- **What you have to do**: Only a number is wanted here: the count of lines in the entries below that contain the word "Macauley".

*** Data Section Begins ***

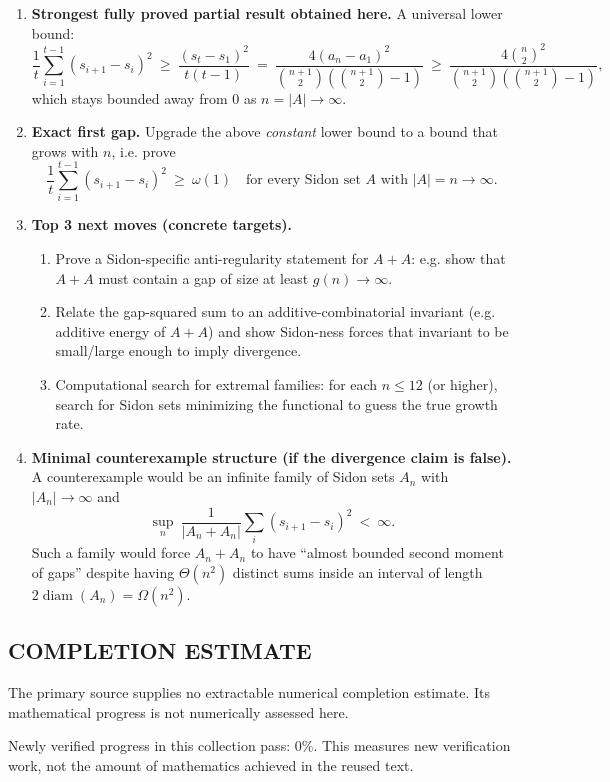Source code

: \begin{enumerate}
\item[(i)] \textbf{Strongest fully proved partial result obtained here.}
A universal lower bound:
\[
\frac{1}{t}\sum_{i=1}^{t-1}(s_{i+1}-s_i)^2\ \ge\ \frac{(s_t-s_1)^2}{t(t-1)}\ =\ \frac{4(a_n-a_1)^2}{\binom{n+1}{2}(\binom{n+1}{2}-1)}\ \ge\ \frac{4\binom{n}{2}^2}{\binom{n+1}{2}(\binom{n+1}{2}-1)},
\]
which stays bounded away from $0$ as $n=|A|\to\infty$.

\item[(ii)] \textbf{Exact first gap.}
Upgrade the above \emph{constant} lower bound to a bound that grows with $n$, i.e. prove
\[
\frac{1}{t}\sum_{i=1}^{t-1}(s_{i+1}-s_i)^2\ \ge\ \omega(1)
\quad\text{for every Sidon set }A\text{ with }|A|=n\to\infty.
\]

\item[(iii)] \textbf{Top 3 next moves (concrete targets).}
\begin{enumerate}
\item Prove a Sidon-specific anti-regularity statement for $A+A$: e.g. show that $A+A$ must contain a gap of size at least $g(n)\to\infty$.
\item Relate the gap-squared sum to an additive-combinatorial invariant (e.g. additive energy of $A+A$) and show Sidon-ness forces that invariant to be small/large enough to imply divergence.
\item Computational search for extremal families: for each $n\le 12$ (or higher), search for Sidon sets minimizing the functional to guess the true growth rate.
\end{enumerate}

\item[(iv)] \textbf{Minimal counterexample structure (if the divergence claim is false).}
A counterexample would be an infinite family of Sidon sets $A_n$ with $|A_n|\to\infty$ and
\[
\sup_n\ \frac{1}{|A_n+A_n|}\sum_{i}(s_{i+1}-s_i)^2\ <\ \infty.
\]
Such a family would force $A_n+A_n$ to have ``almost bounded second moment of gaps'' despite having $\Theta(n^2)$ distinct sums inside an interval of length $2\operatorname{diam}(A_n)=\Omega(n^2)$.
\end{enumerate}




\subsection*{COMPLETION ESTIMATE}
The primary source supplies no extractable numerical completion estimate. Its mathematical progress is not numerically assessed here.

Newly verified progress in this collection pass: $0\%$. This measures new verification work, not the amount of mathematics achieved in the reused text.
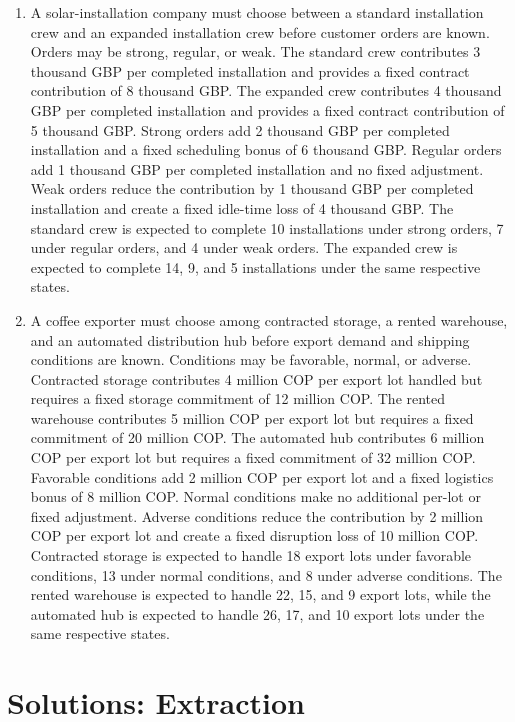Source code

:\begin{enumerate}[leftmargin=0.22in]
		\item
		A solar-installation company must choose between a standard installation crew and an expanded installation crew before customer orders are known. Orders may be strong, regular, or weak. The standard crew contributes 3 thousand GBP per completed installation and provides a fixed contract contribution of 8 thousand GBP. The expanded crew contributes 4 thousand GBP per completed installation and provides a fixed contract contribution of 5 thousand GBP. Strong orders add 2 thousand GBP per completed installation and a fixed scheduling bonus of 6 thousand GBP. Regular orders add 1 thousand GBP per completed installation and no fixed adjustment. Weak orders reduce the contribution by 1 thousand GBP per completed installation and create a fixed idle-time loss of 4 thousand GBP. The standard crew is expected to complete 10 installations under strong orders, 7 under regular orders, and 4 under weak orders. The expanded crew is expected to complete 14, 9, and 5 installations under the same respective states.
		
		\item
		A coffee exporter must choose among contracted storage, a rented warehouse, and an automated distribution hub before export demand and shipping conditions are known. Conditions may be favorable, normal, or adverse. Contracted storage contributes 4 million COP per export lot handled but requires a fixed storage commitment of 12 million COP. The rented warehouse contributes 5 million COP per export lot but requires a fixed commitment of 20 million COP. The automated hub contributes 6 million COP per export lot but requires a fixed commitment of 32 million COP. Favorable conditions add 2 million COP per export lot and a fixed logistics bonus of 8 million COP. Normal conditions make no additional per-lot or fixed adjustment. Adverse conditions reduce the contribution by 2 million COP per export lot and create a fixed disruption loss of 10 million COP. Contracted storage is expected to handle 18 export lots under favorable conditions, 13 under normal conditions, and 8 under adverse conditions. The rented warehouse is expected to handle 22, 15, and 9 export lots, while the automated hub is expected to handle 26, 17, and 10 export lots under the same respective states.
		
	\end{enumerate}
	
	\newpage
	\newpage
	\section{Solutions: Extraction}
	\label{sec:solutions-extraction}
\label{toc}
	
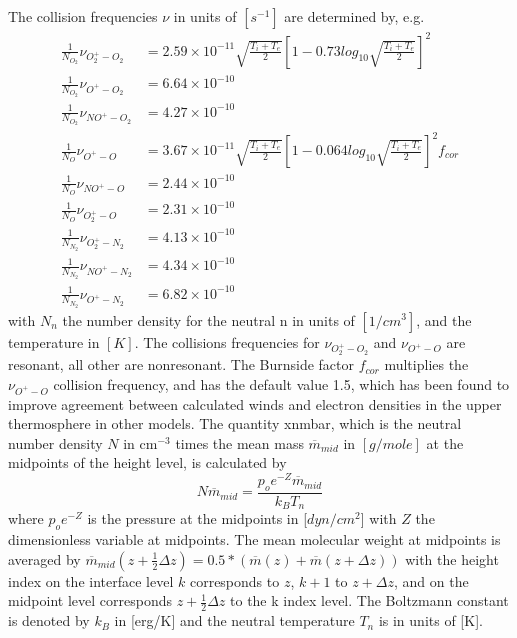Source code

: %
The collision frequencies $\nu$ in units of $[s^{-1}]$ are
determined by, e.g. \cite{Schunk00}
%
\begin{align}
 \frac{1}{N_{O_2}} \nu_{O_2^+ - O_2} &= 2.59\times 10^{-11}\sqrt{\frac{T_i +
 T_e}{2}}\left[ 1-0.73 log_{10}\sqrt{\frac{T_i +
 T_e}{2}}\right]^2  \\
\frac{1}{N_{O_2}} \nu_{O^+ - O_2}  &=6.64\times 10^{-10}  \\
\frac{1}{N_{O_2}} \nu_{NO^+ - O_2} &=4.27\times 10^{-10}  \\
\frac{1}{N_{O}} \nu_{O^+ - O}      &=3.67\times
10^{-11}\sqrt{\frac{T_i + T_e}{2}}[ 1- 
  0.064 log_{10}\sqrt{\frac{T_i +T_e}{2}}]^2  f_{cor}  \\
\frac{1}{N_{O}} \nu_{NO^+ - O}    &=2.44\times 10^{-10}  \\
\frac{1}{N_{O}} \nu_{O_2^+ - O}   &=2.31\times 10^{-10}  \\
\frac{1}{N_{N_2}} \nu_{O_2^+ - N_2}&=4.13\times 10^{-10} \\
\frac{1}{N_{N_2}} \nu_{NO^+ - N_2} &=4.34\times 10^{-10} \\
\frac{1}{N_{N_2}} \nu_{O^+ - N_2}  &=6.82\times 10^{-10}
\end{align}
%
with $N_n$ the number density for the neutral n in units of
$[1/cm^3]$, and the temperature in $[K]$. The collisions frequencies
for $\nu_{O_2^+ - O_2}$ and $\nu_{O^+ - O}$ are resonant, all other
are nonresonant. The Burnside factor $f_{cor}$
multiplies the $\nu_{O^+ - O}$ collision frequency, and has the default
value 1.5, which has been found to improve agreement between
calculated winds and electron densities in the upper thermosphere in
other models. The 
quantity xnmbar, which is the neutral number density $N$ in cm$^{-3}$ times the
mean mass $ \overline{m}_{mid} $ in $[g/mole]$ at
the midpoints of the height level, is calculated by
%
\begin{equation}
  N \overline{m}_{mid} = \frac{p_o e^{-Z} \overline{m}_{mid}}{k_B T_n}
\end{equation}
%
where $p_o e^{-Z}$
is the pressure at the midpoints in [$ dyn/cm^2 $] with $Z$ the
dimensionless variable at midpoints. The mean molecular weight at
midpoints is averaged by $\overline{m}_{mid}(z + \frac{1}{2} \Delta
z)= 0.5*(\overline{m}(z)+\overline{m}(z + \Delta z))$ with the
height index on the interface level $k$ corresponds to $z$, $k+1$ to
$z+ \Delta z$, and on the midpoint level corresponds $z +
\frac{1}{2} \Delta z$ to the k index level. The Boltzmann constant
is denoted by $k_B$ in [erg/K] and the neutral temperature
$T_n$ is in units of [K]. \\

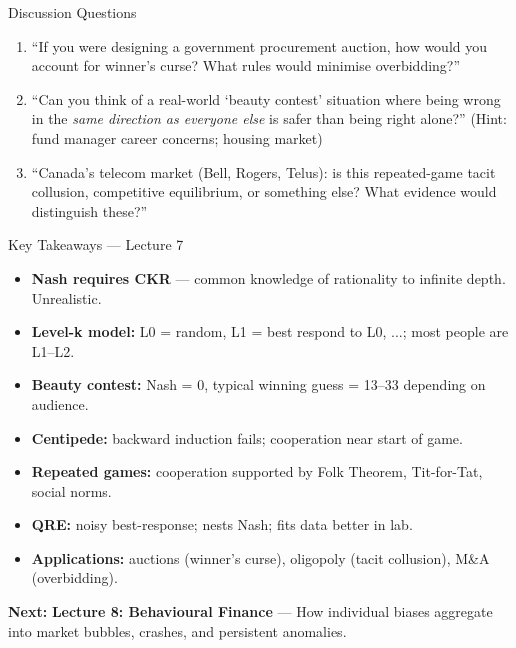 \documentclass[aspectratio=169]{beamer}
\begin{document}
\begin{frame}{Discussion Questions}
\begin{enumerate}
  \item[\textcolor{bepurple}{Q1.}] ``If you were designing a government procurement auction, how would you account for winner's curse? What rules would minimise overbidding?''
  \medskip
  \item[\textcolor{beteal}{Q2.}] ``Can you think of a real-world `beauty contest' situation where being wrong in the \textit{same direction as everyone else} is safer than being right alone?'' (Hint: fund manager career concerns; housing market)
  \medskip
  \item[\textcolor{berust}{Q3.}] ``Canada's telecom market (Bell, Rogers, Telus): is this repeated-game tacit collusion, competitive equilibrium, or something else? What evidence would distinguish these?''
\end{enumerate}
\end{frame}

\begin{frame}{Key Takeaways --- Lecture 7}
\begin{itemize}
  \item[\textcolor{beteal}{\checkmark}] \textbf{Nash requires CKR} --- common knowledge of rationality to infinite depth. Unrealistic.
  \item[\textcolor{beteal}{\checkmark}] \textbf{Level-k model:} L0 = random, L1 = best respond to L0, ...; most people are L1--L2.
  \item[\textcolor{beteal}{\checkmark}] \textbf{Beauty contest:} Nash = 0, typical winning guess = 13--33 depending on audience.
  \item[\textcolor{beteal}{\checkmark}] \textbf{Centipede:} backward induction fails; cooperation near start of game.
  \item[\textcolor{beteal}{\checkmark}] \textbf{Repeated games:} cooperation supported by Folk Theorem, Tit-for-Tat, social norms.
  \item[\textcolor{beteal}{\checkmark}] \textbf{QRE:} noisy best-response; nests Nash; fits data better in lab.
  \item[\textcolor{beteal}{\checkmark}] \textbf{Applications:} auctions (winner's curse), oligopoly (tacit collusion), M\&A (overbidding).
\end{itemize}
\medskip\textcolor{beblue}{\textbf{Next:}} \textbf{Lecture 8: Behavioural Finance} --- How individual biases aggregate into market bubbles, crashes, and persistent anomalies.
\end{frame}
\end{document}
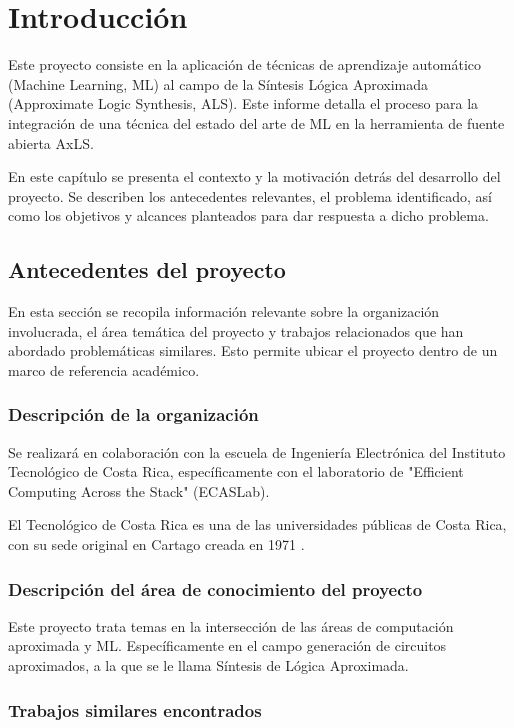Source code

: \chapter{Introducción}

Este proyecto consiste en la aplicación de técnicas de aprendizaje automático
(Machine Learning, ML) al campo de la Síntesis Lógica Aproximada (Approximate
Logic Synthesis, ALS).
Este informe detalla el proceso para la integración de una técnica del estado del
arte de ML en la herramienta de fuente abierta AxLS.

En este capítulo se presenta el contexto y la motivación detrás del desarrollo del
proyecto. Se describen los antecedentes relevantes, el problema identificado,
así como los objetivos y alcances planteados para dar respuesta a dicho
problema.

\section{Antecedentes del proyecto}

En esta sección se recopila información relevante sobre la organización
involucrada, el área temática del proyecto y trabajos relacionados que han
abordado problemáticas similares. Esto permite ubicar el proyecto dentro de un
marco de referencia académico.

\subsection{Descripción de la organización}

Se realizará en colaboración con la escuela de Ingeniería Electrónica del
Instituto Tecnológico de Costa Rica, específicamente con el laboratorio de
"Efficient Computing Across the Stack" (ECASLab).

El Tecnológico de Costa Rica es una de las universidades públicas de Costa
Rica, con su sede original en Cartago creada en 1971 \cite{resena_tec}.

\subsection{Descripción del área de conocimiento del proyecto}

Este proyecto trata temas en la intersección de las áreas de computación
aproximada y ML.
Específicamente en el campo generación de circuitos aproximados, a la
que se le llama Síntesis de Lógica Aproximada.

\subsection{Trabajos similares encontrados}


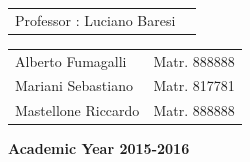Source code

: \documentclass[15pt,a4paper,oneside]{article}
\begin{document}
\begin{center}
\begin{flushleft}
\begin{tabular}{l l }

\end{tabular}
\end{flushleft}
\vspace{5mm}

\begin{flushleft}
\begin{tabular}{l l }
Professor : Luciano Baresi\\
\end{tabular}
\end{flushleft}

\begin{flushright}
\begin{tabular}{l l }
Alberto Fumagalli & Matr. 888888\\
Mariani Sebastiano & Matr. 817781\\
Mastellone Riccardo & Matr. 888888\\
\end{tabular}
\end{flushright}

\vspace{43mm}
{\large{\bf Academic Year 2015-2016}}
\end{center}

\newpage
\tableofcontents
\listoffigures
\newpage





\newpage

\newpage

\newpage

\newpage

\newpage


%

%

%
\end{document}
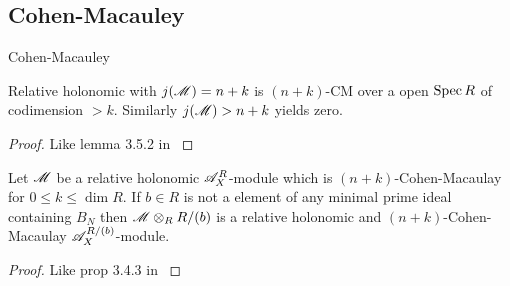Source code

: \subsection{Cohen-Macauley}
\begin{definition}
  Cohen-Macauley
\end{definition}
\begin{lemma}\label{lem: GradeToCMOverOpen}
  Relative holonomic with $j(\mathscr{M})= n+k$ is $(n+k)$-CM over a open $\operatorname{Spec} R$ of codimension $>k$. Similarly $j(\mathscr{M})> n+k$ yields zero.
\end{lemma}
\begin{proof}
  Like lemma 3.5.2 in \cite{budur2019zero}
\end{proof}

\begin{lemma}\label{lem: RestrictToCM}
  Let $\mathscr{M}$ be a relative holonomic $\mathscr{A}_X^R$-module which is $(n+k)$-Cohen-Macaulay for $0\leq k \leq \dim R$. If $b\in R$ is not a element of any minimal prime ideal containing $B_N$ then $\mathscr{M} \otimes_R R/(b)$ is a relative holonomic and $(n+k)$-Cohen-Macaulay  $\mathscr{A}_X^{R/(b)}$-module.
\end{lemma}
\begin{proof}
  Like prop 3.4.3 in \cite{budur2019zero}
\end{proof}

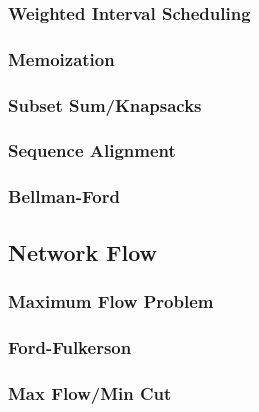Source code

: \documentclass{article}
\begin{document}
\begin{multicols*}{2}
        \subsubsection*{Weighted Interval Scheduling}
        \subsubsection*{Memoization}
        \subsubsection*{Subset Sum/Knapsacks}
        \subsubsection*{Sequence Alignment}
        \subsubsection*{Bellman-Ford}
        \subsection*{Network Flow}
        \subsubsection*{Maximum Flow Problem}
        \subsubsection*{Ford-Fulkerson}
        \subsubsection*{Max Flow/Min Cut}
    \end{multicols*}
\end{document}
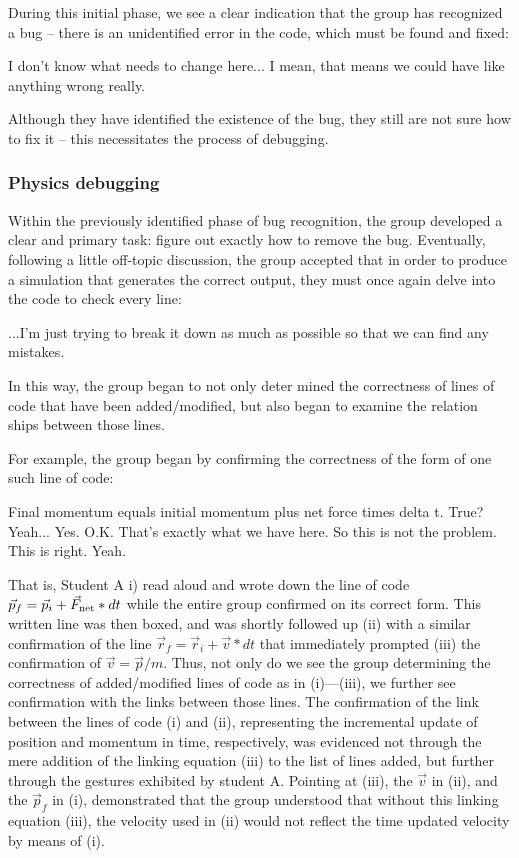 \documentclass{msuphddissertation}
\begin{document}
\begin{doublespace}
During this initial phase, we see a clear indication that the group has recognized a bug -- there is an unidentified error in the code, which must be found and fixed: \begin{description}
\SA I don't know what needs to change here...
\SD  I mean, that means we could have like anything wrong really.\end{description}  Although they have identified the existence of the bug, they still are not sure how to fix it -- this necessitates the
process of debugging.

\subsubsection{Physics debugging}

Within the previously identified phase of bug recognition, the group developed a clear and primary task: figure out exactly how to remove the bug. Eventually, following a little off-topic discussion, the group accepted that in order to produce a simulation that generates the correct output, they must once again delve into the code to check every line:\begin{description}
\SA ...I'm just trying to break it down as much as possible so that we can find any mistakes.\end{description}  In this way, the group began to not only deter mined the correctness of lines of code that have been added/modified, but also began to examine the relation ships between those lines.

For example, the group began by confirming the correctness of the form of one such line of code:\begin{description}
\SA Final momentum equals initial momentum
plus net force times delta t. True?
\SC Yeah...
\SB Yes.
\SA O.K. That's exactly what we have here. So this is not the problem. This is right.
\SD Yeah.\end{description}  That is, Student A i) read aloud and wrote down the
line of code $\vec{p}_{f} = \vec{p}_{i} + \vec{F}_{\rm net}*dt$ while the entire group confirmed on its correct form. This written line was then boxed, and was shortly followed up (ii) with a similar confirmation of the line $\vec{r}_{f} = \vec{r}_{i} + \vec{v}*dt$ that immediately
prompted (iii) the confirmation of $\vec{v} = \vec{p}/m$. Thus, not only do we see the group determining the correctness of added/modified lines of code as in (i)---(iii), we further see confirmation with the links between those lines. The confirmation of the link between the lines of code (i) and (ii), representing the incremental update of position and momentum in time, respectively, was evidenced not through the mere addition of the linking equation (iii) to the list of lines added, but further through the gestures exhibited by student A. Pointing at (iii), the $\vec{v}$ in (ii), and the $\vec{p}_{f}$ in (i), demonstrated that the group understood that without this linking equation (iii), the velocity used in (ii) would not reflect the time updated velocity by means of (i).


\end{doublespace}
\end{document}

*** Data Section Ends ***

- **Exercise response**: 2